Copy everything in the records, character for character, except images.

----

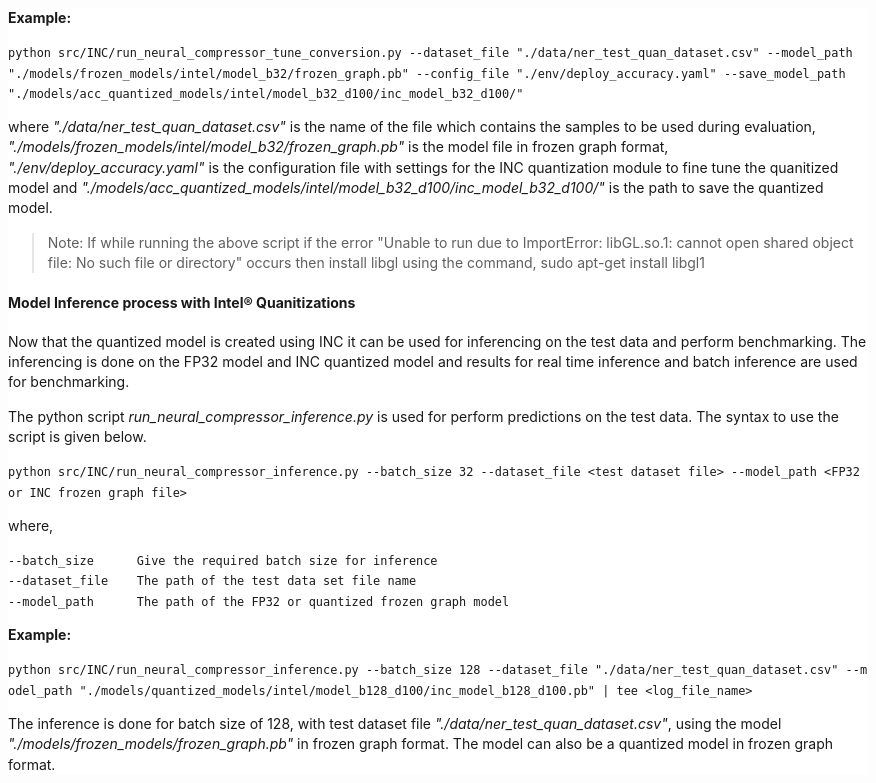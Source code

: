 <b>Example:</b>
```
python src/INC/run_neural_compressor_tune_conversion.py --dataset_file "./data/ner_test_quan_dataset.csv" --model_path "./models/frozen_models/intel/model_b32/frozen_graph.pb" --config_file "./env/deploy_accuracy.yaml" --save_model_path "./models/acc_quantized_models/intel/model_b32_d100/inc_model_b32_d100/"
```

where <i>"./data/ner_test_quan_dataset.csv"</i> is the name of the file which contains the samples to be used during evaluation, <i>"./models/frozen_models/intel/model_b32/frozen_graph.pb"</i> is the model file in frozen graph format, <i>"./env/deploy_accuracy.yaml"</i> is the configuration
file with settings for the INC quantization module to fine tune the quanitized model and <i>"./models/acc_quantized_models/intel/model_b32_d100/inc_model_b32_d100/"</i>
is the path to save the quantized model.

>Note:
If while running the above script if the error "Unable to run due to ImportError: libGL.so.1: 
cannot open shared object file: No such file or directory" occurs then install libgl using the command,
sudo apt-get install libgl1

#### **Model Inference process with Intel® Quanitizations**
Now that the quantized model is created using INC it can be used for inferencing on the test data and perform benchmarking.
The inferencing is done on the FP32 model and INC quantized model and results for real time inference and batch inference are used
for benchmarking.

The python script <i>run_neural_compressor_inference.py</i> is used for perform predictions on the test data. The syntax to use the script 
is given below.

```
python src/INC/run_neural_compressor_inference.py --batch_size 32 --dataset_file <test dataset file> --model_path <FP32 or INC frozen graph file>
```
where,
```
--batch_size      Give the required batch size for inference
--dataset_file    The path of the test data set file name
--model_path      The path of the FP32 or quantized frozen graph model
```
<b>Example:</b>
```
python src/INC/run_neural_compressor_inference.py --batch_size 128 --dataset_file "./data/ner_test_quan_dataset.csv" --model_path "./models/quantized_models/intel/model_b128_d100/inc_model_b128_d100.pb" | tee <log_file_name>
```

The inference is done for batch size of 128, with test dataset file <i>"./data/ner_test_quan_dataset.csv"</i>, using the 
model <i>"./models/frozen_models/frozen_graph.pb"</i> in frozen graph format. The model can also be a 
quantized model in frozen graph format.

----

### Output for this task
Source code

: <b>Example:</b>
```
python src/INC/run_neural_compressor_tune_conversion.py --dataset_file "./data/ner_test_quan_dataset.csv" --model_path "./models/frozen_models/intel/model_b32/frozen_graph.pb" --config_file "./env/deploy_accuracy.yaml" --save_model_path "./models/acc_quantized_models/intel/model_b32_d100/inc_model_b32_d100/"
```

where <i>"./data/ner_test_quan_dataset.csv"</i> is the name of the file which contains the samples to be used during evaluation, <i>"./models/frozen_models/intel/model_b32/frozen_graph.pb"</i> is the model file in frozen graph format, <i>"./env/deploy_accuracy.yaml"</i> is the configuration
file with settings for the INC quantization module to fine tune the quanitized model and <i>"./models/acc_quantized_models/intel/model_b32_d100/inc_model_b32_d100/"</i>
is the path to save the quantized model.

>Note:
If while running the above script if the error "Unable to run due to ImportError: libGL.so.1: 
cannot open shared object file: No such file or directory" occurs then install libgl using the command,
sudo apt-get install libgl1

#### **Model Inference process with Intel® Quanitizations**
Now that the quantized model is created using INC it can be used for inferencing on the test data and perform benchmarking.
The inferencing is done on the FP32 model and INC quantized model and results for real time inference and batch inference are used
for benchmarking.

The python script <i>run_neural_compressor_inference.py</i> is used for perform predictions on the test data. The syntax to use the script 
is given below.

```
python src/INC/run_neural_compressor_inference.py --batch_size 32 --dataset_file <test dataset file> --model_path <FP32 or INC frozen graph file>
```
where,
```
--batch_size      Give the required batch size for inference
--dataset_file    The path of the test data set file name
--model_path      The path of the FP32 or quantized frozen graph model
```
<b>Example:</b>
```
python src/INC/run_neural_compressor_inference.py --batch_size 128 --dataset_file "./data/ner_test_quan_dataset.csv" --model_path "./models/quantized_models/intel/model_b128_d100/inc_model_b128_d100.pb" | tee <log_file_name>
```

The inference is done for batch size of 128, with test dataset file <i>"./data/ner_test_quan_dataset.csv"</i>, using the 
model <i>"./models/frozen_models/frozen_graph.pb"</i> in frozen graph format. The model can also be a 
quantized model in frozen graph format.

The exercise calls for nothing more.